- **What you have to do**:
Search the entries below for "RStrip", and copy each line where it appears.

Source texts of formatted documents
.....

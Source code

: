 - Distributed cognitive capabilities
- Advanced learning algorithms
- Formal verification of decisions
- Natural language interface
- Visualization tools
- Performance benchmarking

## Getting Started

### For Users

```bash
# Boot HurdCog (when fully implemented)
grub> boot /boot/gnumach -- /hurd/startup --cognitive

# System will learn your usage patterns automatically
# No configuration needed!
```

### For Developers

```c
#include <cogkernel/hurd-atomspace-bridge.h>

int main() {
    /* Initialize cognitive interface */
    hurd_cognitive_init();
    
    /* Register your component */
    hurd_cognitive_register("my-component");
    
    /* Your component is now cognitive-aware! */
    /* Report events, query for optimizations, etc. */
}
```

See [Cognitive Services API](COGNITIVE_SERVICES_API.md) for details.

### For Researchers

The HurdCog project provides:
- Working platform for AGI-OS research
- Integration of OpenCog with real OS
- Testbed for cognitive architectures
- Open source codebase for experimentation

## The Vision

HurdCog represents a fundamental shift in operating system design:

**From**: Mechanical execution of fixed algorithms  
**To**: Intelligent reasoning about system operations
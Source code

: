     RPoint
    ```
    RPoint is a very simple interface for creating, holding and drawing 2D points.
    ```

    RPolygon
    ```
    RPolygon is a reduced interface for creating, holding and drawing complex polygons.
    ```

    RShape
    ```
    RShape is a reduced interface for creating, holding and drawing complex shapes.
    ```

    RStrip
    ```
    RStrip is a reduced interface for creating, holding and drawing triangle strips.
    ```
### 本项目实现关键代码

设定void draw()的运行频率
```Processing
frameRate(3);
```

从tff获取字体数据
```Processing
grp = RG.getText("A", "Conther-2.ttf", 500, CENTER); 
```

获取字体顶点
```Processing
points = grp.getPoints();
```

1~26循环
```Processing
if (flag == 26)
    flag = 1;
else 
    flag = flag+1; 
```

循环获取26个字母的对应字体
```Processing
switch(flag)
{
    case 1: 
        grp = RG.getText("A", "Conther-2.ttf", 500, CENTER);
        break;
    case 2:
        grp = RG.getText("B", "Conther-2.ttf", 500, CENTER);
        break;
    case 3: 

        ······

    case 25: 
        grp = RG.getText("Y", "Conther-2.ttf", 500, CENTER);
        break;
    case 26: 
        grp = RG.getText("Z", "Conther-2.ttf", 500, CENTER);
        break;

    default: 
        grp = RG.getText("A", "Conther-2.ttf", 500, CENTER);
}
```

.....

- **Expected output**:
    RStrip
    RStrip is a reduced interface for creating, holding and drawing triangle strips.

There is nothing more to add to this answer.